The delicacies on this platter include a minute old devil trying to recapture his youth on the vast undulating landscape of a woman’s body, a neanderthal’s hilariously frustrated attempts to keep ahead of the Joneses, a heartbreaking tale of a cat who haunts the ruined house where he used to live, a bee’s picnic preparations hampered by an amorous couple, and a sardonic twist on the tale of Adam and Eve where the serpent lives to regret eating the apple himself.
The piece de la resistance is the third movement in the program, one that betrays that Allegro Non Troppo‘s roots lie in Disney’s Fantasia (‘fantasia’ means “a free composition” or “a medley of familiar themes with variations and interludes”). To Ravel’s Bolero director Bruno Bozzetto leads us through a fantastical evolution, a march to progress, from the most sublimely ugly creations all the way up to the present day and the most extraordinary creature of all : humans. However, this proves an anticlimax as humanity is shown destroying the forest to replace it with a new glass and steel one made of skyscrapers.
Hand-drawn animation is perfectly tailored to metamorphoses and the fluidity of the languid legato lines of this majestic sequence is an especially stunning example. Animation lends itself to stories of transmogrification and evolution, worlds teetering on the brink of mutation, lands exploding with life. Amongst the skilled gastronomes of the primeval soup are Romanian Ion Popescu Gopo, through his character “Little Man”, Caroline Leaf, and her fine animation of sand, and Frenchman Rene Laloux (La Planete Sauvage, Gandahar).

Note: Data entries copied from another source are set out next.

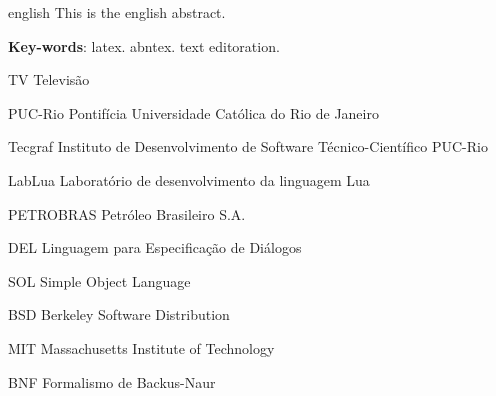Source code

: \documentclass[
12pt, %
openright, %
oneside, %
a4paper, %
english, %
brazil, %
]{abntex2}
\begin{document}
\begin{resumo}[Abstract]
 \begin{otherlanguage*}{english}
   This is the english abstract.

   \vspace{\onelineskip}
 
   \noindent
   \textbf{Key-words}: latex. abntex. text editoration.
 \end{otherlanguage*}
\end{resumo}

\listoffigures*
\cleardoublepage

\listoftables*
\cleardoublepage

\begin{siglas}
  \item[TV] Televisão 
  \item[PUC-Rio] Pontifícia Universidade Católica do Rio de Janeiro
  \item[Tecgraf] Instituto de Desenvolvimento de Software Técnico-Científico PUC-Rio
  \item[LabLua] Laboratório de desenvolvimento da linguagem Lua
  \item[PETROBRAS]  Petróleo Brasileiro S.A. 
  \item[DEL] Linguagem para Especificação de Diálogos 
  \item[SOL] Simple Object Language
  \item[BSD] Berkeley Software Distribution 
  \item[MIT] Massachusetts Institute of Technology
  \item[BNF] Formalismo de Backus-Naur
\end{siglas}


\tableofcontents*
\cleardoublepage
\end{document}
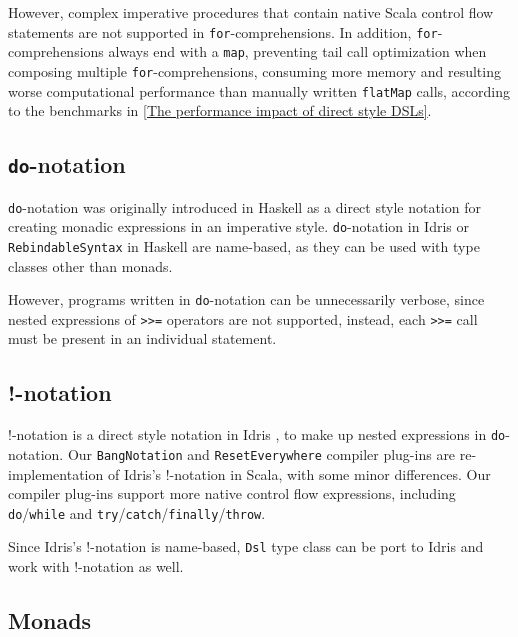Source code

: However, complex imperative procedures that contain native Scala control flow statements are not supported in \lstinline{for}-comprehensions. In addition, \lstinline{for}-comprehensions always end with a \lstinline{map}, preventing tail call optimization when composing multiple \lstinline{for}-comprehensions, consuming more memory and resulting worse computational performance than manually written \lstinline{flatMap} calls, according to the benchmarks in \cref{The performance impact of direct style DSLs}.

\subsection{\lstinline{do}-notation}\label{do-notation}

\lstinline{do}-notation was originally introduced in Haskell \cite{jones1998haskell} as a direct style notation for creating monadic expressions in an imperative style. \lstinline{do}-notation in Idris or \lstinline{RebindableSyntax} in Haskell are name-based, as they can be used with type classes other than monads.

However, programs written in \lstinline{do}-notation can be unnecessarily verbose, since nested expressions of \lstinline{>>=} operators are not supported, instead, each \lstinline{>>=} call must be present in an individual statement. 

\subsection{!-notation}

!-notation is a direct style notation in Idris \cite{brady2013idris}, to make up nested expressions in \lstinline{do}-notation. Our \lstinline{BangNotation} and \lstinline{ResetEverywhere} compiler plug-ins are re-implementation of Idris's !-notation in Scala, with some minor differences. Our compiler plug-ins support more native control flow expressions, including \lstinline{do}/\lstinline{while} and \lstinline{try}/\lstinline{catch}/\lstinline{finally}/\lstinline{throw}.

Since Idris's !-notation is name-based, \lstinline{Dsl} type class can be port to Idris and work with !-notation as well.

\subsection{Monads}\label{Monads}

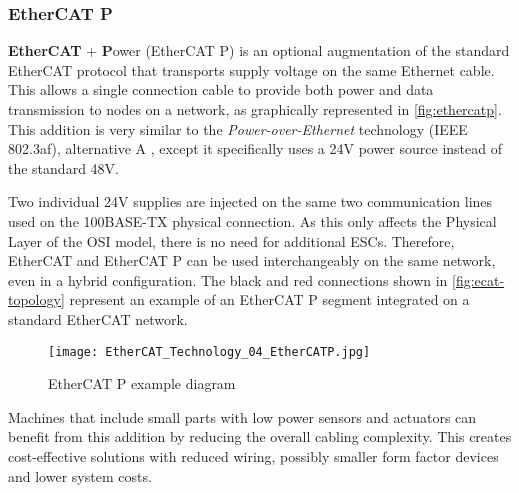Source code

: \subsubsection{EtherCAT P}

\textbf{EtherCAT} + \textbf Power (EtherCAT P) is an optional augmentation of the standard EtherCAT protocol that transports supply voltage on the same Ethernet cable.
This allows a single connection cable to provide both power and data transmission to nodes on a network, as graphically represented in \autoref{fig:ethercatp}.
This addition is very similar to the \emph{Power-over-Ethernet} technology (IEEE 802.3af), alternative A \cite{technology:poe}, except it specifically uses a 24V power source instead of the standard 48V.

Two individual 24V supplies are injected on the same two communication lines used on the 100BASE-TX \cite{technology:poe} physical connection.
As this only affects the Physical Layer of the OSI model, there is no need for additional ESCs.
Therefore, EtherCAT and EtherCAT P can be used interchangeably on the same network, even in a hybrid configuration.
The black and red connections shown in \autoref{fig:ecat-topology} represent an example of an EtherCAT P segment integrated on a standard EtherCAT network.

\begin{figure}[htp]
	\centering
	\texttt{[image: EtherCAT\_Technology\_04\_EtherCATP.jpg]}
	\caption{EtherCAT P example diagram \cite{protocol:ethercat}}
	\label{fig:ethercatp}
\end{figure}

Machines that include small parts with low power sensors and actuators can benefit from this addition by reducing the overall cabling complexity.
This creates cost-effective solutions with reduced wiring, possibly smaller form factor devices and lower system costs.
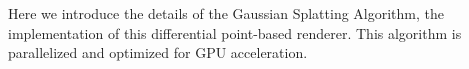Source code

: Here we introduce the details of the Gaussian Splatting Algorithm,
the implementation of this differential point-based renderer. 
This algorithm is parallelized and optimized for GPU acceleration.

In this sequence life begins in a Coca Cola Bottle, thus pricking American consumerism and arrogance – that the world begins and ends in the United States – with an outrageous and delightful mischief. Of course it also serves as a symbol of Fantasia giving birth to Allegro Non Troppo. It is this cheek and devil-may-care joie de vivre that makes Allegro Non Troppo – quickly but not too much – such fun. In fact Bozzetto forged a career in large part on the reappropriation of American genre stereotypes. His first film was a spoof of Westerns called West and Soda. His second, VIP My Brother Superman, took off, and took off from, American Superhero conventions.
The other sequence worthy of particular praise is that of the cat, scrawny and bereft. Jean Sibelius’ plaintive Valse Triste accompanies the pet’s meanderings, hopping dolefully through the empty rooms of his owners’ home. These spaces are as the deserted chambers of his heart, where ghosts flicker briefly into life to elicit a smile that lasts a crotchet, a beat and no more. This haunting and the idea of it being the mind’s projection as much as an inhabitation, recalls the section Magnetic Rose from Katsuhiro Otomo’s Memories.
The art of wedding animation to pre-chosen music is fraught with danger. The visual text can easily meld meekly into the grain. For all that the music is so recognisable, Allegro Non Troppo skips effortlessly past such traps, breathing new life into time-honoured favourites grown dull with familiarity.
There are live-action segments, or interludes, just as there were in Fantasia. In the grand tradition that began with Emile Cohl and passed through Mary Poppins, Twilight of the Cockroaches and Who Framed Roger Rabbit, there are brief moments where the animated and the ‘real’ live side by side.
I think in Allegro Non Troppo one feels particularly strongly that animation is a dream place, perhaps the epitome of Hollywood itself. You step through the looking-glass to get there.
Watch the Bolero sequence here:









Great inclusion here. I first heard about this a few months ago when researching Maurizio Nichetti, one of the writers of Allegro Non Troppo, whose Ho fatto Splash! showed up in my Remembering the Movies weekly dragnet. That too is a spoof of consumerism, focusing on advertising and soft drinks.
Btw, a great recent post on Fantasia, since that comes up here:
http://new-savanna.blogspot.com/2010/11/disneys-fantasia-as-masterpiece.html
Thanks MovieMan.
I’ll read that post on FANTASIA as soon as possible.
Ho fatto splash! in case you’re curious:
Hah! That’s pretty good.
I adore this passionately and applaud you for showing this kind of diversity. The hand-drawn animation is lovely and the music ravishing.
Thanks, Sam.
People are often not receptive to art that spins off from others, or spoofs, or ‘covers’ similar ground.